=== Section Start ===

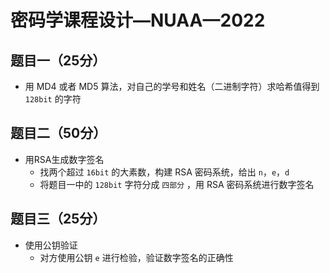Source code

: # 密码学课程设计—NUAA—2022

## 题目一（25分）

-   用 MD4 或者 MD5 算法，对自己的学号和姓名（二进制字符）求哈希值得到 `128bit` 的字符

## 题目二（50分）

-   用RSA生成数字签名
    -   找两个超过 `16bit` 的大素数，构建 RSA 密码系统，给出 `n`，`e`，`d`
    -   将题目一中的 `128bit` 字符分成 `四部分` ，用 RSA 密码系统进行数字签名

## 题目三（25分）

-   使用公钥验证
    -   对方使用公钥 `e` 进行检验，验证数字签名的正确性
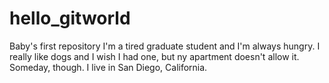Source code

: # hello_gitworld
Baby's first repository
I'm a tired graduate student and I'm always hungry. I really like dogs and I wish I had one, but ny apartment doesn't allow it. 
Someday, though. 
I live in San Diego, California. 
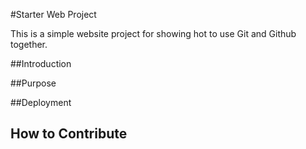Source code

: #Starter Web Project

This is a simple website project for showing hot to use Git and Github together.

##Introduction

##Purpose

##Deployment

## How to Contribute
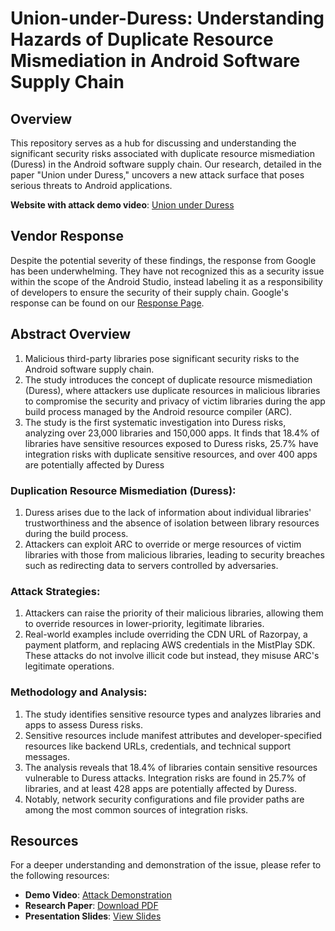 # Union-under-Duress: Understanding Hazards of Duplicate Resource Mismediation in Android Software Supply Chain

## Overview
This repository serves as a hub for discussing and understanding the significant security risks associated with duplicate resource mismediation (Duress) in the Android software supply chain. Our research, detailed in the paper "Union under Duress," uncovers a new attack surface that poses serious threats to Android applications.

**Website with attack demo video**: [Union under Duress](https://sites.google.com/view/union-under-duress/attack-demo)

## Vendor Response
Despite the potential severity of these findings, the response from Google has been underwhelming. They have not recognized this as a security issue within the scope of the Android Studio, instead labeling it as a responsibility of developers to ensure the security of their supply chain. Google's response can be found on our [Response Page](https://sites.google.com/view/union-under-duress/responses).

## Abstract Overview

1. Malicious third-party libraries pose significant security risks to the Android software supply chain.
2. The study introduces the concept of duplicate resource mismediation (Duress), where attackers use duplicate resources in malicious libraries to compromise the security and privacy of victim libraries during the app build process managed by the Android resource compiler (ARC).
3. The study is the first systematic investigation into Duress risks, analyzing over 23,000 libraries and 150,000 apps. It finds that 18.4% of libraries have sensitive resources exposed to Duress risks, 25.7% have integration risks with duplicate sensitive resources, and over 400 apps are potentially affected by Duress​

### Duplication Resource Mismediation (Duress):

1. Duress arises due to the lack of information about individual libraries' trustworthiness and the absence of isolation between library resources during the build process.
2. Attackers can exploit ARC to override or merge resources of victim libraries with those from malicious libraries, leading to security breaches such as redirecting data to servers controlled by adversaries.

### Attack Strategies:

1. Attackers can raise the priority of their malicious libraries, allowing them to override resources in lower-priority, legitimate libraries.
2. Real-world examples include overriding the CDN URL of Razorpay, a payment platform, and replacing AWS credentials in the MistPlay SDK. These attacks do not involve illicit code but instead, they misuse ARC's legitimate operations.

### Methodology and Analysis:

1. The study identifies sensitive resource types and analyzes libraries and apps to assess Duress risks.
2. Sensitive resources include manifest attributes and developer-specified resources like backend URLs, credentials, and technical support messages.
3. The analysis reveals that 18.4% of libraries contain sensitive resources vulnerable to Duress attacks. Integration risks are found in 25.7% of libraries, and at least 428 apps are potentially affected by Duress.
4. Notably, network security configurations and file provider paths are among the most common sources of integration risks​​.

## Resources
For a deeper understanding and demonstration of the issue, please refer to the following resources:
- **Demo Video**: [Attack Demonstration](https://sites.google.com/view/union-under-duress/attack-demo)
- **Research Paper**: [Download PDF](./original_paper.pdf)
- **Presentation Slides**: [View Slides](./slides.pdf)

=== Section End ===

Every line from the one containing "2. Real-world examples" through the final line of the data above is to be restated word for word, and nothing more.

2. Real-world examples include overriding the CDN URL of Razorpay, a payment platform, and replacing AWS credentials in the MistPlay SDK. These attacks do not involve illicit code but instead, they misuse ARC's legitimate operations.

### Methodology and Analysis:

1. The study identifies sensitive resource types and analyzes libraries and apps to assess Duress risks.
2. Sensitive resources include manifest attributes and developer-specified resources like backend URLs, credentials, and technical support messages.
3. The analysis reveals that 18.4% of libraries contain sensitive resources vulnerable to Duress attacks. Integration risks are found in 25.7% of libraries, and at least 428 apps are potentially affected by Duress.
4. Notably, network security configurations and file provider paths are among the most common sources of integration risks​​.

## Resources
For a deeper understanding and demonstration of the issue, please refer to the following resources:
- **Demo Video**: [Attack Demonstration](https://sites.google.com/view/union-under-duress/attack-demo)
- **Research Paper**: [Download PDF](./original_paper.pdf)
- **Presentation Slides**: [View Slides](./slides.pdf)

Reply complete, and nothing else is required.